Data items
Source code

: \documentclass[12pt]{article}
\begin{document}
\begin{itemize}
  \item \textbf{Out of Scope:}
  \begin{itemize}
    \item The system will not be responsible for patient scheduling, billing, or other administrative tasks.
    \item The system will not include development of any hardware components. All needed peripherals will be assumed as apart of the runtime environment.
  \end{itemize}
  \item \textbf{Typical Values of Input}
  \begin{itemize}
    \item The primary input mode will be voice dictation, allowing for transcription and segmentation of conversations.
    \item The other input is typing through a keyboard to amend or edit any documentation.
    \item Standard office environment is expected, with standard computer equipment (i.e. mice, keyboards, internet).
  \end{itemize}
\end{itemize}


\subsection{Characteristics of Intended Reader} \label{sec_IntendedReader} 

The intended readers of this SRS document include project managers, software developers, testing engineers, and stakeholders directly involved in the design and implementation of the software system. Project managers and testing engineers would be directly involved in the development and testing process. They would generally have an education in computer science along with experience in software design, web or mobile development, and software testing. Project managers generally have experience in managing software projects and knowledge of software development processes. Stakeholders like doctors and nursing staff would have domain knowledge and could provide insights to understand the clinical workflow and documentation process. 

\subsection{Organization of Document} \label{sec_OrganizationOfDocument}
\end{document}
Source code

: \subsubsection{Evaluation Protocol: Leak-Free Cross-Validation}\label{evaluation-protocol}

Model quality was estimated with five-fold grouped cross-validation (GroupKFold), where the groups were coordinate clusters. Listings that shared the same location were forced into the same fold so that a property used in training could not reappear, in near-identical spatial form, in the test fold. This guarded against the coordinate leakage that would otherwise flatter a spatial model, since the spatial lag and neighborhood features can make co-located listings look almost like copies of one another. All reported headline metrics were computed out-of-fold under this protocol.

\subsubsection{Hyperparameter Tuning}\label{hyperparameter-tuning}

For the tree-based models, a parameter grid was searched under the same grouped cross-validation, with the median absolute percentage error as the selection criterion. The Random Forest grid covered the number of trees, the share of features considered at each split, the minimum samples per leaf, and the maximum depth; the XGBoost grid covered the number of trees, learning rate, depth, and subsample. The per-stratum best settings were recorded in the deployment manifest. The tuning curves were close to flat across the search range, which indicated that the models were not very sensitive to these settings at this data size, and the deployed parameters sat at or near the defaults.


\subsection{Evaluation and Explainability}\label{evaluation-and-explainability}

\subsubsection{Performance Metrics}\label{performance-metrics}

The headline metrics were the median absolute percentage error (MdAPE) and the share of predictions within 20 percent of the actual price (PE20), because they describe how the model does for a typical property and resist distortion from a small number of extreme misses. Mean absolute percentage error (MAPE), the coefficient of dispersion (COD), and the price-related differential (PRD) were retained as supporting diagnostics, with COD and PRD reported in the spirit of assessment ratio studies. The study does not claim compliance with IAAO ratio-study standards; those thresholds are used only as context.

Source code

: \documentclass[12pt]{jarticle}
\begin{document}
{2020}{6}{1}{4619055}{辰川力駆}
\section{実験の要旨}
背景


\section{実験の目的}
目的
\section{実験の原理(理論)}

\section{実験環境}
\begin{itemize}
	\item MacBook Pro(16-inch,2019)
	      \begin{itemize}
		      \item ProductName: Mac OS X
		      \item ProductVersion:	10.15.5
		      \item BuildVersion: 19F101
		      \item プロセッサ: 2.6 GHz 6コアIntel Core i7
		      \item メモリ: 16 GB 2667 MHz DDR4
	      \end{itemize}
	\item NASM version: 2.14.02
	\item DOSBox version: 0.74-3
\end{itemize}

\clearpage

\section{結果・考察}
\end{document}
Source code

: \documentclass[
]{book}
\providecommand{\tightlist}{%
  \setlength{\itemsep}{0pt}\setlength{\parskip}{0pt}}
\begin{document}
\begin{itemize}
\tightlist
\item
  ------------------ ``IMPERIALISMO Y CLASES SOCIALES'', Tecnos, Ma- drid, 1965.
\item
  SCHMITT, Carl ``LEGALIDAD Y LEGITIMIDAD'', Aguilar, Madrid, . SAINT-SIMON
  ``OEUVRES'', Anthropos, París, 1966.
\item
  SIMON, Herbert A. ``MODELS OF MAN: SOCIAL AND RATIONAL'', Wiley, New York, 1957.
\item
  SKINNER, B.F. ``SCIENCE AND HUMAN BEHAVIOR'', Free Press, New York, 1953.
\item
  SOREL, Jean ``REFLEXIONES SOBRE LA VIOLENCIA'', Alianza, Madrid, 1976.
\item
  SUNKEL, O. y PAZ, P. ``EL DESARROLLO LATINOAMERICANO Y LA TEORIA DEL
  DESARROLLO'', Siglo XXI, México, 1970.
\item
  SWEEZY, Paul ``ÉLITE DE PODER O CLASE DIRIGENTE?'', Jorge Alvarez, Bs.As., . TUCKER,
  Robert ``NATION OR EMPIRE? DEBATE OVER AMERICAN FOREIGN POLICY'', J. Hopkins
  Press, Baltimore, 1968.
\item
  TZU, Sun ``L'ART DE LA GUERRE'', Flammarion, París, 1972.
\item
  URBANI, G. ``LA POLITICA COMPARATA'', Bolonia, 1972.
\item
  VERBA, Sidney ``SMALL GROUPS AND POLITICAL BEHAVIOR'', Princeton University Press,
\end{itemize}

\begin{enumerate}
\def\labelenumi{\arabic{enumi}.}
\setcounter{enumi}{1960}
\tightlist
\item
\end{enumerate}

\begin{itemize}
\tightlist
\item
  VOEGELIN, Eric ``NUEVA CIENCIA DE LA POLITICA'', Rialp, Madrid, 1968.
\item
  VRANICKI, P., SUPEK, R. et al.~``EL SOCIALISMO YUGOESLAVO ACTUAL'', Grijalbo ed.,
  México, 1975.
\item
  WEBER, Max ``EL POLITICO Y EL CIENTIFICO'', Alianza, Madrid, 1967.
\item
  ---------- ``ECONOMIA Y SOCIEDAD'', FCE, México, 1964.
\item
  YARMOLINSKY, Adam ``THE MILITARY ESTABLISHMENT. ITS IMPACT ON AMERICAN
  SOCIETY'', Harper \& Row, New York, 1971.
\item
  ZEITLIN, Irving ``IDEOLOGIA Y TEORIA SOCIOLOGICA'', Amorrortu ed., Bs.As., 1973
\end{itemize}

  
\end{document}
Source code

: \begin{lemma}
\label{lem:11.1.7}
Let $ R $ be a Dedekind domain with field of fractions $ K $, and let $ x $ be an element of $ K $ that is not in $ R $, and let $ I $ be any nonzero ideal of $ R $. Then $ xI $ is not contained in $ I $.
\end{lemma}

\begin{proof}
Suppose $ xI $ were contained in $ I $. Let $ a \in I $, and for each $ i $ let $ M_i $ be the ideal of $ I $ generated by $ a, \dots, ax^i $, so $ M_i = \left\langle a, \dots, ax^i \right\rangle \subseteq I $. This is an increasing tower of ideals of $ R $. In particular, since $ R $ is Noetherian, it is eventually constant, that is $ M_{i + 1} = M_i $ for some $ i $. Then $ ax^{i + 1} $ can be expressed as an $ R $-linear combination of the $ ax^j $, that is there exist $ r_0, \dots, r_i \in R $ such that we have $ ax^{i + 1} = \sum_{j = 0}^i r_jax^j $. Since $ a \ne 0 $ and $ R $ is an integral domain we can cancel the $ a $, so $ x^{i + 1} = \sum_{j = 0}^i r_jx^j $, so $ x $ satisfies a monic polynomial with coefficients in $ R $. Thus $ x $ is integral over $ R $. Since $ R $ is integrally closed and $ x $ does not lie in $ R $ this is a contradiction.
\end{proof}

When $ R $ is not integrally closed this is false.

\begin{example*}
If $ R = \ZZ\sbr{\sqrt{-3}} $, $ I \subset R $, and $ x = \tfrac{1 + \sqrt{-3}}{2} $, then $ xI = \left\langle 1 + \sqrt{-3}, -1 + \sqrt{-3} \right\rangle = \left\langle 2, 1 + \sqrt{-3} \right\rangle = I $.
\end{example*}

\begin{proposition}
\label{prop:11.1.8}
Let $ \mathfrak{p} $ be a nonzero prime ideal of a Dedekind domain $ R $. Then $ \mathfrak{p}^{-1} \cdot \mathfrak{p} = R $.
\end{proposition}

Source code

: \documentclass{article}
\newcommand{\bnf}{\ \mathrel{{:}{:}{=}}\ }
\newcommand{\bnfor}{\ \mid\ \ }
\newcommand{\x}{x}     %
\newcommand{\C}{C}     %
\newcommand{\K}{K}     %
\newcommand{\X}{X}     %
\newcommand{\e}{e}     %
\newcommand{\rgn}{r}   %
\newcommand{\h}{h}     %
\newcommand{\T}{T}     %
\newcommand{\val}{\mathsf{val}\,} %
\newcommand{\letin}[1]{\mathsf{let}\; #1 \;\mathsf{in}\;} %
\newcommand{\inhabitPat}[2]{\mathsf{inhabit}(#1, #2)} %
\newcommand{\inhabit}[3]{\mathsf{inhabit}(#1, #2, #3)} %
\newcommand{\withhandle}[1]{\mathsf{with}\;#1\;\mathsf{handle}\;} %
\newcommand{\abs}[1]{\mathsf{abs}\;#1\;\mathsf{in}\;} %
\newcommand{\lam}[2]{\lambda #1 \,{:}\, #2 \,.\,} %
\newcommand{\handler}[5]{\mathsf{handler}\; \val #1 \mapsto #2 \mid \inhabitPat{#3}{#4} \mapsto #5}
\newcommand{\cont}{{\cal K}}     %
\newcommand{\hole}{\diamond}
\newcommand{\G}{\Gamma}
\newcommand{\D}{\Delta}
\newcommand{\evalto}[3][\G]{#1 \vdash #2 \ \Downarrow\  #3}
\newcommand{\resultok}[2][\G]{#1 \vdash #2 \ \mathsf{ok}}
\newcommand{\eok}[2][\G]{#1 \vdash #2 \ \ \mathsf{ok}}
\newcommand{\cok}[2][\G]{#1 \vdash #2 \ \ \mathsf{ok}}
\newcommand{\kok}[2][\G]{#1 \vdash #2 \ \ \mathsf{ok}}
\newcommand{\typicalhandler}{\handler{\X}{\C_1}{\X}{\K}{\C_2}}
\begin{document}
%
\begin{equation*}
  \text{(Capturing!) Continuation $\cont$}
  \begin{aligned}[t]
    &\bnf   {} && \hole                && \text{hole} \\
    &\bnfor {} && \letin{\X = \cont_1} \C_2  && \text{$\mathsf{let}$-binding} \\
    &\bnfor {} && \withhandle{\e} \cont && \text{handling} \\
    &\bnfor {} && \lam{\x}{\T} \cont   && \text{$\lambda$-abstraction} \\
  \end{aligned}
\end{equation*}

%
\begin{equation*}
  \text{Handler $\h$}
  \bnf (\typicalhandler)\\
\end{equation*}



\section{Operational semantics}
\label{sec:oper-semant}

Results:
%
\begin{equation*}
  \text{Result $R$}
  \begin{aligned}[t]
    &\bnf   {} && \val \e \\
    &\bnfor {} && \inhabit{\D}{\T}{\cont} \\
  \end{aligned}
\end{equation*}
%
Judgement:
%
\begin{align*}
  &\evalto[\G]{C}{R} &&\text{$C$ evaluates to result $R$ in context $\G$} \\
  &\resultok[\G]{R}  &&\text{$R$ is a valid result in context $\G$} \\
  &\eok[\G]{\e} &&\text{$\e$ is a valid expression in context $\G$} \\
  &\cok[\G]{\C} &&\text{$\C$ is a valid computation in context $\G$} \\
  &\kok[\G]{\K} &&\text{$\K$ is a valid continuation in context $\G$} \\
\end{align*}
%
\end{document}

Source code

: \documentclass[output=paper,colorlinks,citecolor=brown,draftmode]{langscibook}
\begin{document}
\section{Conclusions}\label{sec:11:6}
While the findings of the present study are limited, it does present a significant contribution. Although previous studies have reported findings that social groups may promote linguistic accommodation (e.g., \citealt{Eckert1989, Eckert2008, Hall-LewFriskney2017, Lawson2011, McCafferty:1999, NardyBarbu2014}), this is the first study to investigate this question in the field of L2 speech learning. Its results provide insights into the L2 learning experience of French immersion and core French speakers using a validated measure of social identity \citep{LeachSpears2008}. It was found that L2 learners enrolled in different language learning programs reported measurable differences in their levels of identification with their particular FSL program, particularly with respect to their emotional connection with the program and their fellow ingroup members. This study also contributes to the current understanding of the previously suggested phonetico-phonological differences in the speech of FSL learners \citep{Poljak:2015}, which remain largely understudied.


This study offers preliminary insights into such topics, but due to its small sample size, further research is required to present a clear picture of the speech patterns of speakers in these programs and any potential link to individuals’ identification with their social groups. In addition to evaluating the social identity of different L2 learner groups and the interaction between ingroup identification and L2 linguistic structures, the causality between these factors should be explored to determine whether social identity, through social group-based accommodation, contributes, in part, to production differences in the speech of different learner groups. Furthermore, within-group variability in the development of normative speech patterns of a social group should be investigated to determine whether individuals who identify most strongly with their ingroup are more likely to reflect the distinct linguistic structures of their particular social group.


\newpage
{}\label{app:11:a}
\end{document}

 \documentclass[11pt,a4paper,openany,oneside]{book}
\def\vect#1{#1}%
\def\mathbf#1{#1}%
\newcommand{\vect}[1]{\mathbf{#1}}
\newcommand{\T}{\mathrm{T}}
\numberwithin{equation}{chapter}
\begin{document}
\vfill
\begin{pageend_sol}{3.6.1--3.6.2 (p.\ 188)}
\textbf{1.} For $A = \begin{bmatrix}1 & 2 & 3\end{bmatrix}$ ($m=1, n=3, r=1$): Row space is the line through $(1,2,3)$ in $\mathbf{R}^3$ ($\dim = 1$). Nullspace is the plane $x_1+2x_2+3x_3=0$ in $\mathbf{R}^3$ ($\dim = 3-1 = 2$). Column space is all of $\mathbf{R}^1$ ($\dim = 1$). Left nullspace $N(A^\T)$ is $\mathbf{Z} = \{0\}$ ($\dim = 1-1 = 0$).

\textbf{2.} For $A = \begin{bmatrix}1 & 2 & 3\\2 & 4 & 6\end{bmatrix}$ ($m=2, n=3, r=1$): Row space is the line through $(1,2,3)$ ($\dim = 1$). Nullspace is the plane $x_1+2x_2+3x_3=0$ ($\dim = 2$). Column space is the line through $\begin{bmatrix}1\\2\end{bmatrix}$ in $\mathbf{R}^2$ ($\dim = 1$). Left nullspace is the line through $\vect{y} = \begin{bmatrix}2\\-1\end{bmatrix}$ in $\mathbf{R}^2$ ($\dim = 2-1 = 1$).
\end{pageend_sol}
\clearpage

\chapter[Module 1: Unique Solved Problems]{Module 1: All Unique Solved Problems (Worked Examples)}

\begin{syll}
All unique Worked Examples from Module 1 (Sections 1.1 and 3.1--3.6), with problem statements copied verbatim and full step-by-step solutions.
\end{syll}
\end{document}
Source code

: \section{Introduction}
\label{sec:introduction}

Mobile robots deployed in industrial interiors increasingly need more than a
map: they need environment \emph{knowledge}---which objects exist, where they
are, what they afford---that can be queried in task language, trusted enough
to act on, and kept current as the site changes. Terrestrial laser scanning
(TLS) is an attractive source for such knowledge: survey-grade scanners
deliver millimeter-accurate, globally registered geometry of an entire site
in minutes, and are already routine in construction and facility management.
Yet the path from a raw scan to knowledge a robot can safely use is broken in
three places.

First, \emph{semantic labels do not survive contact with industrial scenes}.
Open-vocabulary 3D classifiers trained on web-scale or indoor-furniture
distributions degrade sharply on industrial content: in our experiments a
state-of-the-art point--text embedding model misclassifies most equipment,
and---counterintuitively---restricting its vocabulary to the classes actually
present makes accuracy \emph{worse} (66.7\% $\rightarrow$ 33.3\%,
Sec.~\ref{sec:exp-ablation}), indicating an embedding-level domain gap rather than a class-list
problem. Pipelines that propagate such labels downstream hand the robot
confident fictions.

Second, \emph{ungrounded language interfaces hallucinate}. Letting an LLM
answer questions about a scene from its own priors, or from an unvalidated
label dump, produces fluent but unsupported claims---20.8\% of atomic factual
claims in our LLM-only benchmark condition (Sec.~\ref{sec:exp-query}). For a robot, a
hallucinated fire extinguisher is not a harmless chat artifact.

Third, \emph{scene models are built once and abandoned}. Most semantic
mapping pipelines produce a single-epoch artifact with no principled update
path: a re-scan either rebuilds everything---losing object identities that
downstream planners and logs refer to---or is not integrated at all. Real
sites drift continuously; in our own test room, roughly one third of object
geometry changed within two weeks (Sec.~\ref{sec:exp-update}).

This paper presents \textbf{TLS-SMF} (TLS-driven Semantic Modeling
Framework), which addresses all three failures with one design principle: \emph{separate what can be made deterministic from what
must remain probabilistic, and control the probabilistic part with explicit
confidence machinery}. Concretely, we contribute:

▶ _The problem_:
In the records above, some lines may contain the word "vdash"; copy every one of them.

▶ _Task solution_:
\newcommand{\evalto}[3][\G]{#1 \vdash #2 \ \Downarrow\  #3}
\newcommand{\resultok}[2][\G]{#1 \vdash #2 \ \mathsf{ok}}
\newcommand{\eok}[2][\G]{#1 \vdash #2 \ \ \mathsf{ok}}
\newcommand{\cok}[2][\G]{#1 \vdash #2 \ \ \mathsf{ok}}
\newcommand{\kok}[2][\G]{#1 \vdash #2 \ \ \mathsf{ok}}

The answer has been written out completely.